[ABOUT THIS EXERCISE]: Among the entries below, count the lines where the string "desired" occurs, and give only the number.
=== DATA SHOWN ===
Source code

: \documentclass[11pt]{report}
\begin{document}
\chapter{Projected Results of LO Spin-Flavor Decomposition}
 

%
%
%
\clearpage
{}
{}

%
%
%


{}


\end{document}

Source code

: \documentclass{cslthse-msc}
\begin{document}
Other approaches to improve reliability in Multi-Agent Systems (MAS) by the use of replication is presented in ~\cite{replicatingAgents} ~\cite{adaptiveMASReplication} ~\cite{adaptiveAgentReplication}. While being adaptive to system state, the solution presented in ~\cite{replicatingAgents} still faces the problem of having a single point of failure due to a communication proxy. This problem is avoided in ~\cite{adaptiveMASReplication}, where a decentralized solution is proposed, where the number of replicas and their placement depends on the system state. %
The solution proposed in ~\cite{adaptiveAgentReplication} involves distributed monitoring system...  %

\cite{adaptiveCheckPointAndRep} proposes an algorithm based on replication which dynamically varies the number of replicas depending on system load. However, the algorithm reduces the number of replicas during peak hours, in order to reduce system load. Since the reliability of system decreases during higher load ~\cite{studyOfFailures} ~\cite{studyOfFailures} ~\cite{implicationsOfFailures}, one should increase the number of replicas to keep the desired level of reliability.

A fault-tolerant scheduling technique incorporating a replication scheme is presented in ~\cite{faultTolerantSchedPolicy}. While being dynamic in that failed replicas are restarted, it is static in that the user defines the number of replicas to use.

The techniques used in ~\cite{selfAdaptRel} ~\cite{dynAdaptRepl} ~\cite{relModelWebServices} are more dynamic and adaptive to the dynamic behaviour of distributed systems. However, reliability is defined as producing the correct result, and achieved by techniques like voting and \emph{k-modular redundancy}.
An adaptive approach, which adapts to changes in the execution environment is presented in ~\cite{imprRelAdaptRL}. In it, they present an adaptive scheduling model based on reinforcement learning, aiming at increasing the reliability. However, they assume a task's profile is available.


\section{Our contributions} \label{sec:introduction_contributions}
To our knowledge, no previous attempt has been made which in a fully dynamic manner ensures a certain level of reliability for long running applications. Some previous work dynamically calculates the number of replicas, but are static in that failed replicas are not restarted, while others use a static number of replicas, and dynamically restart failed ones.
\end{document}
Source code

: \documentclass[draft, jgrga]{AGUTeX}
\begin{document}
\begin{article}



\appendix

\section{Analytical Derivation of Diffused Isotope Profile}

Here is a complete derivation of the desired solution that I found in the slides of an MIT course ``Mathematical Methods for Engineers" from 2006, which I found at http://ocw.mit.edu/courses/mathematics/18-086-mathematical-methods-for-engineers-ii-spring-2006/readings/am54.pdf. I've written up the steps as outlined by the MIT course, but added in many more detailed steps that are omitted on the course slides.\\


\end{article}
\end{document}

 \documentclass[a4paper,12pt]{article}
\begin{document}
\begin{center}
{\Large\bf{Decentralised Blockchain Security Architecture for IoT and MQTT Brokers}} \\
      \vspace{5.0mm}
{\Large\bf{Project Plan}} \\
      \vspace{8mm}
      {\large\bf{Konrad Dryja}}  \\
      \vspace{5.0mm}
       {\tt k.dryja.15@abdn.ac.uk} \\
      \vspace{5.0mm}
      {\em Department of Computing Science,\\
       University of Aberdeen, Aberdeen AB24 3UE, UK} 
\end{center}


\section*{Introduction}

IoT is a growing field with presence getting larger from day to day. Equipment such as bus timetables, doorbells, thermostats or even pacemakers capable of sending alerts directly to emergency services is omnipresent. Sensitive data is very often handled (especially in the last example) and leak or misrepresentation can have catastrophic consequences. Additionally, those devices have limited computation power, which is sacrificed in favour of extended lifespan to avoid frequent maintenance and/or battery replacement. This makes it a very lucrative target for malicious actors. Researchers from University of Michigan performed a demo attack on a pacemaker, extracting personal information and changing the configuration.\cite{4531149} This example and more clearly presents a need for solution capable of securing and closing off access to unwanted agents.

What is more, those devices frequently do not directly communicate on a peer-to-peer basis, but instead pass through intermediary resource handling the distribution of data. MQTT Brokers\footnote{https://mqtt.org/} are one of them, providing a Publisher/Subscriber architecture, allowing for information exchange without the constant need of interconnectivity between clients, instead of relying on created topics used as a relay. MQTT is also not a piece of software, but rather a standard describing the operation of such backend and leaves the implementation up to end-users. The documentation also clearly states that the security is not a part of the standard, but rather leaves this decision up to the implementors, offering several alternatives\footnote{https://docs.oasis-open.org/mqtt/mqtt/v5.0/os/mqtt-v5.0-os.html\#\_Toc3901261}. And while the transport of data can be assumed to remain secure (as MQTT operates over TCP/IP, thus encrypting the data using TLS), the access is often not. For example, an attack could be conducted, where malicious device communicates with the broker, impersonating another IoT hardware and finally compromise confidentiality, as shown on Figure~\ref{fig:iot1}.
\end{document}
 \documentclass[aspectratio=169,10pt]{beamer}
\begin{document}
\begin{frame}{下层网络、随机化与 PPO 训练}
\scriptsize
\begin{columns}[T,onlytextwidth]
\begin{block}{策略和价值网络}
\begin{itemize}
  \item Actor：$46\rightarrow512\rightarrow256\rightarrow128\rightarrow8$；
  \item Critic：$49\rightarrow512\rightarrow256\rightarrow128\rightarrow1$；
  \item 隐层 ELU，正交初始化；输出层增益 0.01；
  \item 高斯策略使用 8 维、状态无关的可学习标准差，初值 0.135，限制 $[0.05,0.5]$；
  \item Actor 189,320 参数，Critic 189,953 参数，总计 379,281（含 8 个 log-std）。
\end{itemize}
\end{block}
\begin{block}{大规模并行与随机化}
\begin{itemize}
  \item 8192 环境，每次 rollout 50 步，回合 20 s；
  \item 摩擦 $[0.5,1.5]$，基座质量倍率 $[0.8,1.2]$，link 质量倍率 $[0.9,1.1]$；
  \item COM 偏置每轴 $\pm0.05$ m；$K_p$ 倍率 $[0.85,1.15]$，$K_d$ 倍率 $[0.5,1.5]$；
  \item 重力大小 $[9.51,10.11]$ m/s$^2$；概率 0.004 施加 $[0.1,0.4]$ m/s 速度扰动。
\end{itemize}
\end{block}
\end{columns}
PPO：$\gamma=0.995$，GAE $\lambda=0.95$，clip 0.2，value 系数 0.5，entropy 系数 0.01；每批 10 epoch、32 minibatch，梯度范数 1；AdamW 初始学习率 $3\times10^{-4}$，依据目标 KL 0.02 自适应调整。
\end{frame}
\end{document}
===
[WRITTEN RESPONSE]: 2